• **WHAT THE TASK ASKS**: Look for "PROGRAM" in every line of the listing. Copy the lines that have it.

• **RECORDED DATA**:
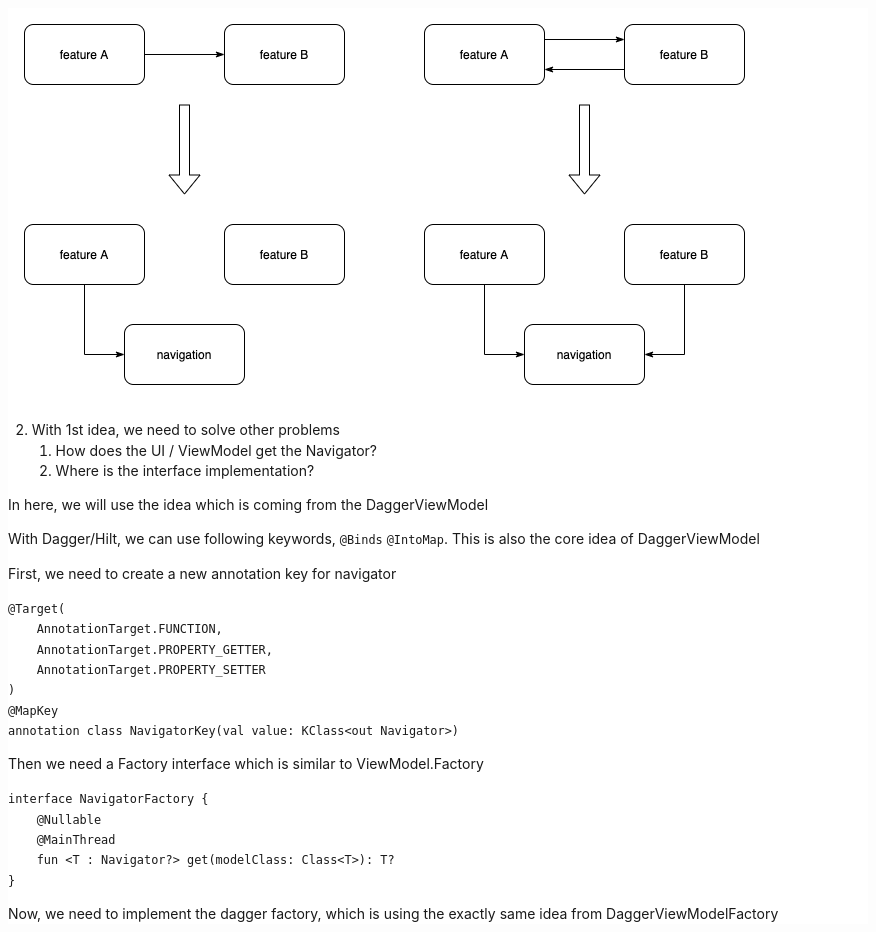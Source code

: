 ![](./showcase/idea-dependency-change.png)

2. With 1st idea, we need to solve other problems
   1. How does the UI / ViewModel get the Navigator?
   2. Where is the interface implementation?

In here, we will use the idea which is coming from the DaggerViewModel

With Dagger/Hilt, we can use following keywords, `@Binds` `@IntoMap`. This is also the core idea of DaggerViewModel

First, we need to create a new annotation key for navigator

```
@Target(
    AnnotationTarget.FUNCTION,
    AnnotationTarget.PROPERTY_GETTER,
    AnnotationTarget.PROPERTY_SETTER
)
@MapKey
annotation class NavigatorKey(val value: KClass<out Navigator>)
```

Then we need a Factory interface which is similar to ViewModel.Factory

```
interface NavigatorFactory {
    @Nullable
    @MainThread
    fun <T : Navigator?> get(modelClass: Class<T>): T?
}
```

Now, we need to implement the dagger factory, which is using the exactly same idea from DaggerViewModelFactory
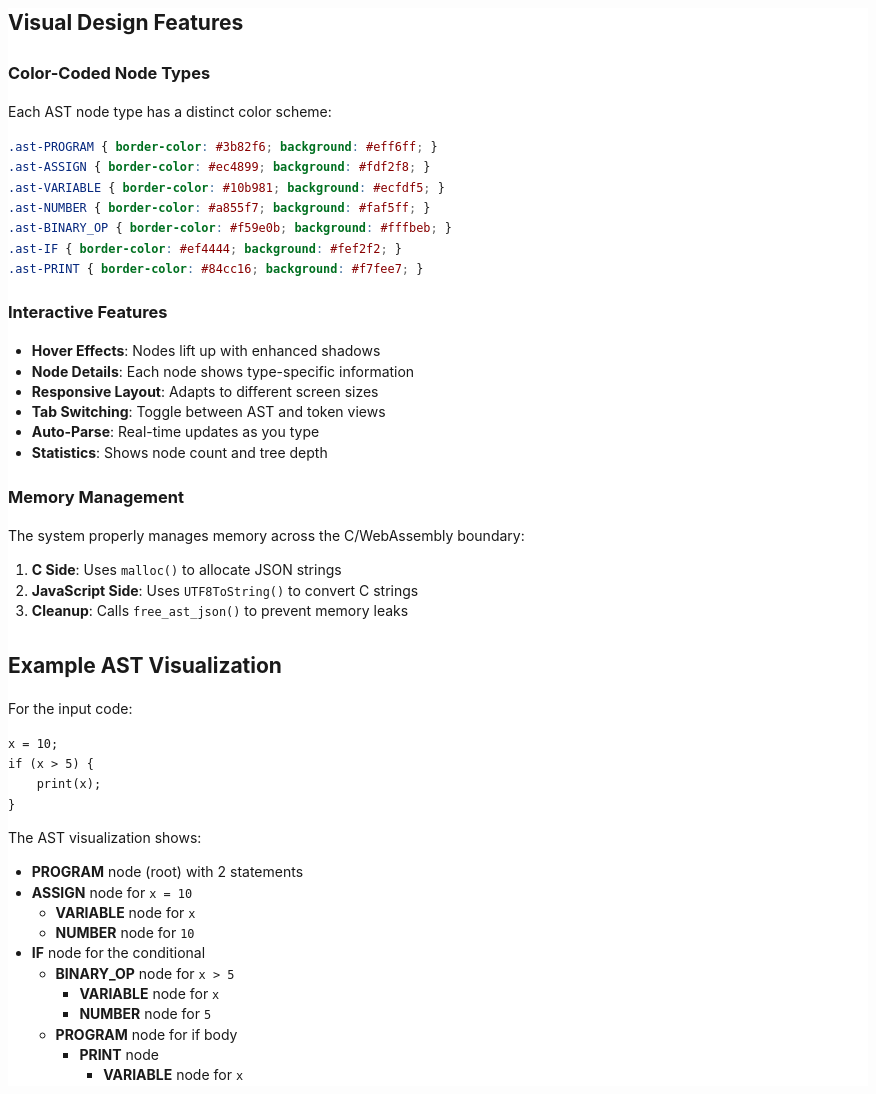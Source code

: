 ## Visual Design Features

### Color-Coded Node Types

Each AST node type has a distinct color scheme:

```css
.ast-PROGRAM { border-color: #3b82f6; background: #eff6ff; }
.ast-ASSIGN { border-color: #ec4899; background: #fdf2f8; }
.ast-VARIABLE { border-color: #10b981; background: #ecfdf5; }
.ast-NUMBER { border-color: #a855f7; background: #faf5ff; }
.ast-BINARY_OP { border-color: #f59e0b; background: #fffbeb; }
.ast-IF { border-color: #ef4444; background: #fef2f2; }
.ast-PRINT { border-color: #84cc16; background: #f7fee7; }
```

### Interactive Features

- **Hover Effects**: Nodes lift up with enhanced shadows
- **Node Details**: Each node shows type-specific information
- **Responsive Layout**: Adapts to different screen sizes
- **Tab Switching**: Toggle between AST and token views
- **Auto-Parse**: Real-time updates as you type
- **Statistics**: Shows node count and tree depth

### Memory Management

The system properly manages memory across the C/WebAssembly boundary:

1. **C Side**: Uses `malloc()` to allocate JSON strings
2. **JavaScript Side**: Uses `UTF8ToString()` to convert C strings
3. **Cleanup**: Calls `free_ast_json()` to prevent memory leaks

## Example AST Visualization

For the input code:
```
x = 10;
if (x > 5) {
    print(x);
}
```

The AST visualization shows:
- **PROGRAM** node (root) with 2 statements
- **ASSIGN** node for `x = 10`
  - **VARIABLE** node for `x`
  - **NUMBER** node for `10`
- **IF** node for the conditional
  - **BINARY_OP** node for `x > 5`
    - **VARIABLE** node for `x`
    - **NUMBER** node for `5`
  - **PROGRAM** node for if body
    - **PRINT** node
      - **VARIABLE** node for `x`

• **SOLUTION**:
.ast-PROGRAM { border-color: #3b82f6; background: #eff6ff; }
- **PROGRAM** node (root) with 2 statements
  - **PROGRAM** node for if body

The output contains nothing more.